Он устремился назад. Скорость заглушила боль. На часах было два. Она уже наверняка вернулась. Он нажал на тормоза, заехал на тротуар и пулей вылетел из машины. Поднимался, перескакивая через ступеньки. Так быстрее, чем на лифте. Повернул ключ, толкнул дверь. Нет, еще не вернулась. Он зажег свет, медленно прошелся по пустой квартире. И что дальше? Чего он ждет? Разве она не так же свободна, как он? «Но, черт возьми, Ева, не приснилось же мне это! Ты сама сказала, что ты моя жена. Я слышу твой голос: „Я твоя жена!“» Он задыхался, умирал от отчаяния. Зажег в спальне верхний свет, посмотрел на разобранную постель. На ней валялся ее халат.
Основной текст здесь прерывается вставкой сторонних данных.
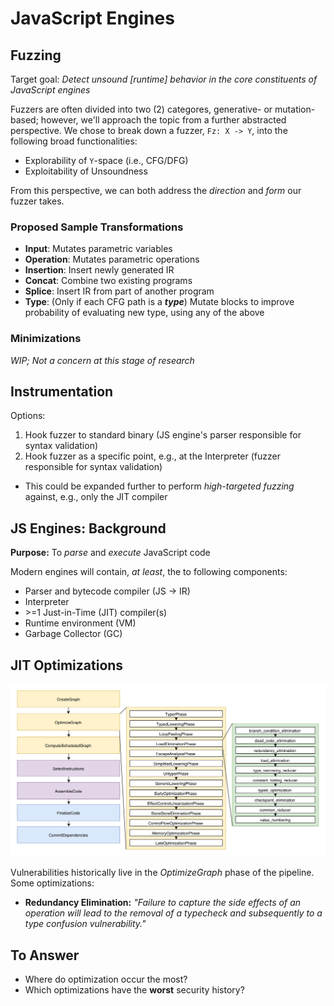 # JavaScript Engines
## Fuzzing
Target goal: _Detect unsound [runtime] behavior in the core constituents of JavaScript engines_

Fuzzers are often divided into two (2) categores, generative- or mutation-based; however, we'll approach the topic from a further abstracted perspective. We chose to break down a fuzzer, `Fz: X -> Y`, into the following broad functionalities:

- Explorability of `Y`-space (i.e., CFG/DFG)
- Exploitability of Unsoundness

From this perspective, we can both address the _direction_ and _form_ our fuzzer takes.

### Proposed Sample Transformations
- **Input**: Mutates parametric variables
- **Operation**: Mutates parametric operations
- **Insertion**: Insert newly generated IR
- **Concat**: Combine two existing programs
- **Splice**: Insert IR from part of another program
- **Type**: (Only if each CFG path is a **_type_**) Mutate blocks to improve probability of evaluating new type, using any of the above

### Minimizations
_WIP; Not a concern at this stage of research_

## Instrumentation
Options:
1. Hook fuzzer to standard binary (JS engine's parser responsible for syntax validation)
1. Hook fuzzer as a specific point, e.g., at the Interpreter (fuzzer responsible for syntax validation)
  - This could be expanded further to perform _high-targeted fuzzing_ against, e.g., only the JIT compiler

## JS Engines: Background
**Purpose:** To _parse_ and _execute_ JavaScript code

Modern engines will contain, _at least_, the to following components:
- Parser and bytecode compiler (JS -> IR)
- Interpreter
- \>=1 Just-in-Time (JIT) compiler(s)
- Runtime environment (VM)
- Garbage Collector (GC)

## JIT Optimizations
<p align="center">
  <img width=1000px src="img/turbo-pipeline3.png" alt="Turbofan JIT Pipeline">
</p>

Vulnerabilities historically live in the _OptimizeGraph_ phase of the pipeline. Some optimizations:
- **Redundancy Elimination:** _"Failure to capture the side effects of an operation will lead to the removal of a typecheck
   and subsequently to a type confusion vulnerability."_

## To Answer
- Where do optimization occur the most?
- Which optimizations have the **worst** security history?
Тут же у кровати стояли домашние туфли, и Лепра уставился на них, словно они могли сами пойти куда-то.
С мягким шумом на площадке остановился лифт. Лепра как зачарованный вышел в прихожую. Еще шаг. В скважине поворачивался ключ. Открылась дверь, и в проеме показался силуэт Евы.
— Ева…
Он говорил и двигался как сомнамбула.
— Ну, — сказала Ева, — что с тобой?
Она не успела поднять руку. Он со всего размаху влепил ей пощечину, она потеряла равновесие и отлетела к стене.
— Кто этот Патрик? Кто?!
Она оттолкнула его, вбежала в спальню и захлопнула за собой дверь. Лепра схватился за ручку и стал колотить в дверь.
— Открой! Открой!
Внезапно силы его иссякли. Он уткнулся лицом в створку двери, ощупывая вслепую возникшее на его пути препятствие.
— Открой, — простонал он. — Я прошу прощения, Ева… Я скотина… Бывают минуты, когда я сам не свой… Вы все сами меня провоцировали… Малыш Лепра… Думали, я не в счет… Открой, мне надо с тобой поговорить.
Он был уверен, что она стоит, прислонившись к двери с той стороны, и не пропускает ни единого его вздоха и стенания.
— Я не хотел ударить тебя, Ева. Я искал тебя всю ночь. Ты была с этим человеком… Ты не можешь понять… у меня, в конце концов, тоже есть самолюбие… Ты слушаешь меня? Я люблю тебя… Я неправильно себя вел с тобой… но мы можем начать все сначала…
Он прислонился к двери всем телом, ему казалось, что он слышит ее дыхание, он вжался в дерево ртом, так что лак прилип к его губам.
— Ева… забудем… все… Будем считать, что мы ненадолго расстались… Не получит Борель никакого письма, вот увидишь… Доверься мне…
Ему надо было спешить, если он хотел удержать ее до конца. Он врастал в дверь грудью, животом, не в силах прошибить ее.
— Позволь мне жить по своему усмотрению. Поверь, я добьюсь успеха… ты мне поможешь… Ева! Ты же не перестанешь любить меня из-за…
На глазах у него навернулись слезы.
— Я не злодей. Я сожалею… обо всем.
Он сполз на колени, потом лег на пол, увидел полоску света под дверью, и ничьей тени не было видно. Никого. Пусто. Он так и остался неподвижно лежать на полу.
Глава 11
На рассвете он ушел, точно воришка. Вернулся домой и метался по комнате, пока усталость не свалила его. Но он не желал ложиться спать, пока не найдет решения. И вообще, было ли оно? Даже Фожер — а уж он-то был посильнее его — искал его напрасно. Он не излечился от Евы. Она все усложняла своей манией обо всем судить и решать, что хорошо, а что плохо. Лепра встал, взглянул на календарь. Четверг. Еще четыре дня, если права Ева. Ну что ж, тем хуже. Она сказала бы: «Жан — никчемный человек». В конце концов, может быть, лучше жить свободным, даже если ты выглядишь никчемным в глазах… Никчемный? Ради бога! Впрочем, не такой уж и никчемный! Он наиграл мелодию, чтобы еще раз убедиться в этом, успокоиться. Потрясающая получилась песенка! И не последняя.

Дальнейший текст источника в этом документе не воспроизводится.